[Opening Dataset records section]

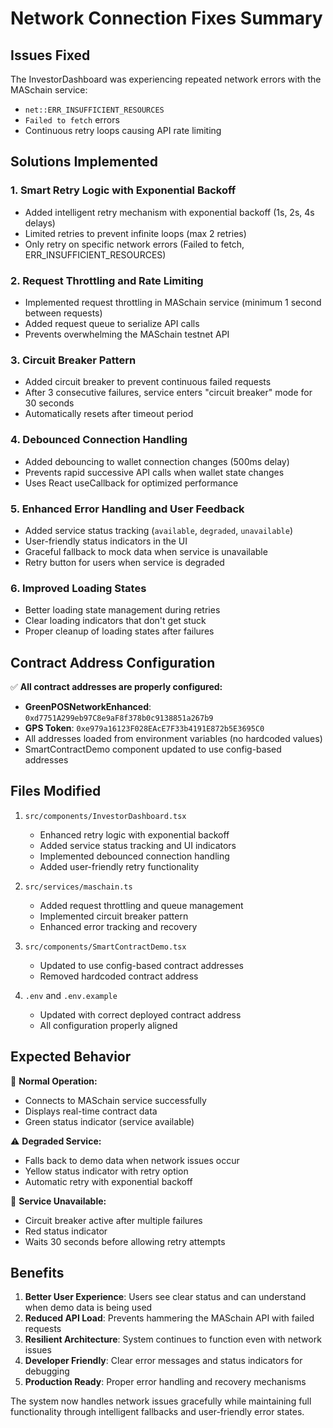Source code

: # Network Connection Fixes Summary

## Issues Fixed

The InvestorDashboard was experiencing repeated network errors with the MASchain service:
- `net::ERR_INSUFFICIENT_RESOURCES`
- `Failed to fetch` errors
- Continuous retry loops causing API rate limiting

## Solutions Implemented

### 1. Smart Retry Logic with Exponential Backoff
- Added intelligent retry mechanism with exponential backoff (1s, 2s, 4s delays)
- Limited retries to prevent infinite loops (max 2 retries)
- Only retry on specific network errors (Failed to fetch, ERR_INSUFFICIENT_RESOURCES)

### 2. Request Throttling and Rate Limiting
- Implemented request throttling in MASchain service (minimum 1 second between requests)
- Added request queue to serialize API calls
- Prevents overwhelming the MASchain testnet API

### 3. Circuit Breaker Pattern
- Added circuit breaker to prevent continuous failed requests
- After 3 consecutive failures, service enters "circuit breaker" mode for 30 seconds
- Automatically resets after timeout period

### 4. Debounced Connection Handling
- Added debouncing to wallet connection changes (500ms delay)
- Prevents rapid successive API calls when wallet state changes
- Uses React useCallback for optimized performance

### 5. Enhanced Error Handling and User Feedback
- Added service status tracking (`available`, `degraded`, `unavailable`)
- User-friendly status indicators in the UI
- Graceful fallback to mock data when service is unavailable
- Retry button for users when service is degraded

### 6. Improved Loading States
- Better loading state management during retries
- Clear loading indicators that don't get stuck
- Proper cleanup of loading states after failures

## Contract Address Configuration

✅ **All contract addresses are properly configured:**
- **GreenPOSNetworkEnhanced**: `0xd7751A299eb97C8e9aF8f378b0c9138851a267b9`
- **GPS Token**: `0xe979a16123F028EAcE7F33b4191E872b5E3695C0`
- All addresses loaded from environment variables (no hardcoded values)
- SmartContractDemo component updated to use config-based addresses

## Files Modified

1. `src/components/InvestorDashboard.tsx`
   - Enhanced retry logic with exponential backoff
   - Added service status tracking and UI indicators
   - Implemented debounced connection handling
   - Added user-friendly retry functionality

2. `src/services/maschain.ts`
   - Added request throttling and queue management
   - Implemented circuit breaker pattern
   - Enhanced error tracking and recovery

3. `src/components/SmartContractDemo.tsx`
   - Updated to use config-based contract addresses
   - Removed hardcoded contract address

4. `.env` and `.env.example`
   - Updated with correct deployed contract address
   - All configuration properly aligned

## Expected Behavior

🔄 **Normal Operation:**
- Connects to MASchain service successfully
- Displays real-time contract data
- Green status indicator (service available)

⚠️  **Degraded Service:**
- Falls back to demo data when network issues occur
- Yellow status indicator with retry option
- Automatic retry with exponential backoff

🚫 **Service Unavailable:**
- Circuit breaker active after multiple failures
- Red status indicator
- Waits 30 seconds before allowing retry attempts

## Benefits

1. **Better User Experience**: Users see clear status and can understand when demo data is being used
2. **Reduced API Load**: Prevents hammering the MASchain API with failed requests
3. **Resilient Architecture**: System continues to function even with network issues
4. **Developer Friendly**: Clear error messages and status indicators for debugging
5. **Production Ready**: Proper error handling and recovery mechanisms

The system now handles network issues gracefully while maintaining full functionality through intelligent fallbacks and user-friendly error states.
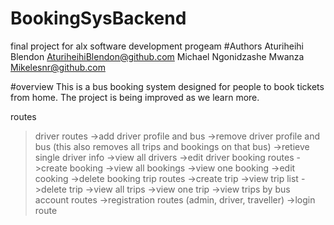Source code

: # BookingSysBackend
final project for alx software development progeam
#Authors
Aturiheihi Blendon AturiheihiBlendon@github.com
Michael Ngonidzashe Mwanza Mikelesnr@github.com

#overview
This is a bus booking system designed for people to book tickets from home. The project is being improved as we learn more.

routes
>driver routes
  ->add driver profile and bus
  ->remove driver profile and bus (this also removes all trips and bookings on that bus)
  ->retieve single driver info
  ->view all drivers
  ->edit driver
>booking routes
  ->create booking
  ->view all bookings
  ->view one booking
  ->edit cooking
  ->delete booking
>trip routes
  ->create trip
  ->view trip list
  ->delete trip
  ->view all trips
  ->view one trip
  ->view trips by bus
 >account routes
  ->registration routes (admin, driver, traveller)
  ->login route
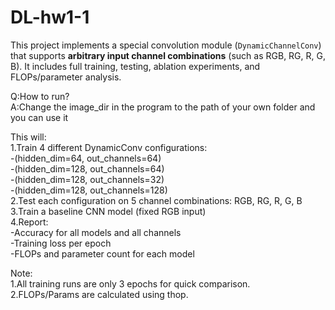 # DL-hw1-1
This project implements a special convolution module (`DynamicChannelConv`) that supports **arbitrary input channel combinations** (such as RGB, RG, R, G, B). It includes full training, testing, ablation experiments, and FLOPs/parameter analysis.

Q:How to run?    
A:Change the image_dir in the program to the path of your own folder and you can use it

This will:    
1.Train 4 different DynamicConv configurations:    
  -(hidden_dim=64, out_channels=64)    
  -(hidden_dim=128, out_channels=64)    
  -(hidden_dim=128, out_channels=32)    
  -(hidden_dim=128, out_channels=128)    
2.Test each configuration on 5 channel combinations: RGB, RG, R, G, B    
3.Train a baseline CNN model (fixed RGB input)    
4.Report:    
  -Accuracy for all models and all channels    
  -Training loss per epoch    
  -FLOPs and parameter count for each model    

Note:    
1.All training runs are only 3 epochs for quick comparison.    
2.FLOPs/Params are calculated using thop.    

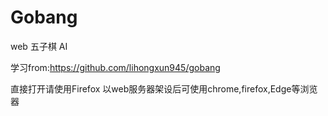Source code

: # Gobang
web 五子棋 AI


学习from:https://github.com/lihongxun945/gobang

直接打开请使用Firefox
以web服务器架设后可使用chrome,firefox,Edge等浏览器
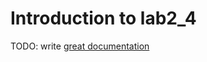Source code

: # Introduction to lab2_4

TODO: write [great documentation](http://jacobian.org/writing/what-to-write/)
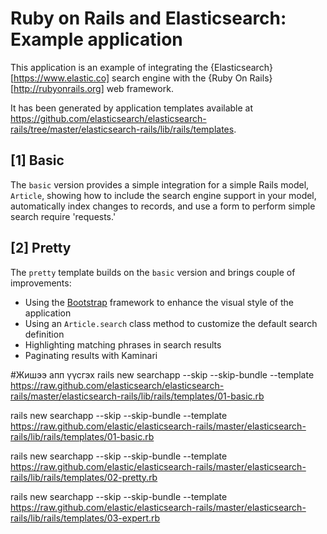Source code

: # Ruby on Rails and Elasticsearch: Example application

This application is an example of integrating the {Elasticsearch}[https://www.elastic.co]
search engine with the {Ruby On Rails}[http://rubyonrails.org] web framework.

It has been generated by application templates available at
https://github.com/elasticsearch/elasticsearch-rails/tree/master/elasticsearch-rails/lib/rails/templates.

## [1] Basic

The `basic` version provides a simple integration for a simple Rails model, `Article`, showing how
to include the search engine support in your model, automatically index changes to records,
and use a form to perform simple search require 'requests.'


## [2] Pretty

The `pretty` template builds on the `basic` version and brings couple of improvements:

* Using the [Bootstrap](http://getbootstrap.com) framework to enhance the visual style of the application
* Using an `Article.search` class method to customize the default search definition
* Highlighting matching phrases in search results
* Paginating results with Kaminari

#Жишээ апп үүсгэх
rails new searchapp --skip --skip-bundle --template https://raw.github.com/elasticsearch/elasticsearch-rails/master/elasticsearch-rails/lib/rails/templates/01-basic.rb

rails new searchapp --skip --skip-bundle --template https://raw.github.com/elastic/elasticsearch-rails/master/elasticsearch-rails/lib/rails/templates/01-basic.rb

rails new searchapp --skip --skip-bundle --template https://raw.github.com/elastic/elasticsearch-rails/master/elasticsearch-rails/lib/rails/templates/02-pretty.rb

rails new searchapp --skip --skip-bundle --template https://raw.github.com/elastic/elasticsearch-rails/master/elasticsearch-rails/lib/rails/templates/03-expert.rb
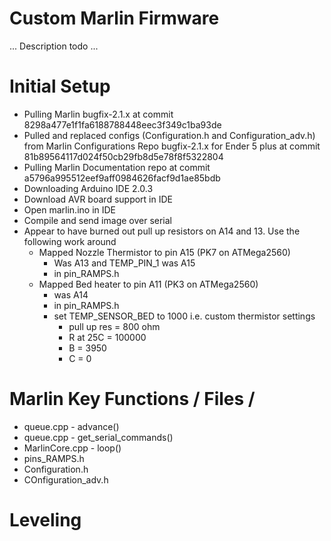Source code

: # Custom Marlin Firmware

... Description todo ...

# Initial Setup
* Pulling Marlin bugfix-2.1.x at commit 8298a477e1f1fa6188788448eec3f349c1ba93de
* Pulled and replaced configs (Configuration.h and Configuration_adv.h) from Marlin Configurations Repo bugfix-2.1.x for Ender 5 plus at commit 81b89564117d024f50cb29fb8d5e78f8f5322804
* Pulling Marlin Documentation repo at commit a5796a995512eef9aff0984626facf9d1ae85bdb
* Downloading Arduino IDE 2.0.3
* Download AVR board support in IDE
* Open marlin.ino in IDE
* Compile and send image over serial
* Appear to have burned out pull up resistors on A14 and 13. Use the following work around
    * Mapped Nozzle Thermistor to pin A15 (PK7 on ATMega2560)
        * Was A13 and TEMP_PIN_1 was A15
        * in pin_RAMPS.h
    * Mapped Bed heater to pin A11 (PK3 on ATMega2560)
        * was A14
        * in pin_RAMPS.h
        * set TEMP_SENSOR_BED to 1000 i.e. custom thermistor settings
            * pull up res = 800 ohm
            * R at 25C = 100000
            * B = 3950
            * C = 0

# Marlin Key Functions / Files / 
* queue.cpp - advance()
* queue.cpp - get_serial_commands()
* MarlinCore.cpp - loop()
* pins_RAMPS.h
* Configuration.h
* COnfiguration_adv.h

# Leveling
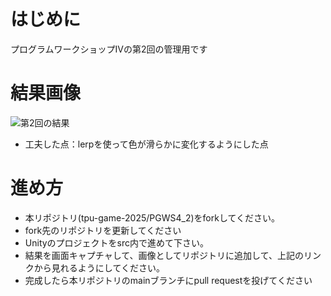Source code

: # はじめに
プログラムワークショップⅣの第2回の管理用です

# 結果画像

![第2回の結果](???.png)
- 工夫した点：lerpを使って色が滑らかに変化するようにした点

# 進め方

- 本リポジトリ(tpu-game-2025/PGWS4_2)をforkしてください。
- fork先のリポジトリを更新してください
- Unityのプロジェクトをsrc内で進めて下さい。
- 結果を画面キャプチャして、画像としてリポジトリに追加して、上記のリンクから見れるようにしてください。
- 完成したら本リポジトリのmainブランチにpull requestを投げてください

[Closing Dataset records section]

Repeat only the stretch of data above that runs from the line with "- Updated with" to the line with "->view one trip". Keep both end lines; exclude pictures.

   - Updated with correct deployed contract address
   - All configuration properly aligned

## Expected Behavior

🔄 **Normal Operation:**
- Connects to MASchain service successfully
- Displays real-time contract data
- Green status indicator (service available)

⚠️  **Degraded Service:**
- Falls back to demo data when network issues occur
- Yellow status indicator with retry option
- Automatic retry with exponential backoff

🚫 **Service Unavailable:**
- Circuit breaker active after multiple failures
- Red status indicator
- Waits 30 seconds before allowing retry attempts

## Benefits

1. **Better User Experience**: Users see clear status and can understand when demo data is being used
2. **Reduced API Load**: Prevents hammering the MASchain API with failed requests
3. **Resilient Architecture**: System continues to function even with network issues
4. **Developer Friendly**: Clear error messages and status indicators for debugging
5. **Production Ready**: Proper error handling and recovery mechanisms

The system now handles network issues gracefully while maintaining full functionality through intelligent fallbacks and user-friendly error states.
Source code

: # BookingSysBackend
final project for alx software development progeam
#Authors
Aturiheihi Blendon AturiheihiBlendon@github.com
Michael Ngonidzashe Mwanza Mikelesnr@github.com

#overview
This is a bus booking system designed for people to book tickets from home. The project is being improved as we learn more.

routes
>driver routes
  ->add driver profile and bus
  ->remove driver profile and bus (this also removes all trips and bookings on that bus)
  ->retieve single driver info
  ->view all drivers
  ->edit driver
>booking routes
  ->create booking
  ->view all bookings
  ->view one booking
  ->edit cooking
  ->delete booking
>trip routes
  ->create trip
  ->view trip list
  ->delete trip
  ->view all trips
  ->view one trip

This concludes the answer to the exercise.